## Assignment
Output all entries verbatim. Skip pictures.

◇ ◇ ◇ ◇

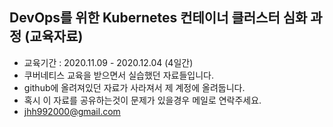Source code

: ## DevOps를 위한 Kubernetes 컨테이너 클러스터 심화 과정 (교육자료)

- 교육기간 : 2020.11.09 - 2020.12.04 (4일간)
- 쿠버네티스 교육을 받으면서 실습했던 자료들입니다.
- github에 올려져있던 자료가 사라져서 제 계정에 올려둡니다.  
- 혹시 이 자료를 공유하는것이 문제가 있을경우 메일로 연락주세요. 
- jhh992000@gmail.com
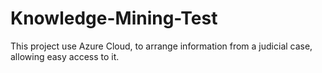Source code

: # Knowledge-Mining-Test
This project use Azure Cloud, to arrange information from a judicial case, allowing easy access to it.
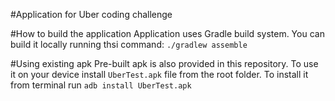 #Application for Uber coding challenge

#How to build the application
Application uses Gradle build system. You can build it locally running thsi command: 
`./gradlew assemble`

#Using existing apk 
Pre-built apk is also provided in this repository. To use it on your device install `UberTest.apk` file from the root folder.
To install it from terminal run `adb install UberTest.apk`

◇ ◇ ◇ ◇

## Response box
Source code

: ## DevOps를 위한 Kubernetes 컨테이너 클러스터 심화 과정 (교육자료)

- 교육기간 : 2020.11.09 - 2020.12.04 (4일간)
- 쿠버네티스 교육을 받으면서 실습했던 자료들입니다.
- github에 올려져있던 자료가 사라져서 제 계정에 올려둡니다.  
- 혹시 이 자료를 공유하는것이 문제가 있을경우 메일로 연락주세요. 
- jhh992000@gmail.com
Source code

: # Knowledge-Mining-Test
This project use Azure Cloud, to arrange information from a judicial case, allowing easy access to it.
 #Application for Uber coding challenge

#How to build the application
Application uses Gradle build system. You can build it locally running thsi command: 
`./gradlew assemble`

#Using existing apk 
Pre-built apk is also provided in this repository. To use it on your device install `UberTest.apk` file from the root folder.
To install it from terminal run `adb install UberTest.apk`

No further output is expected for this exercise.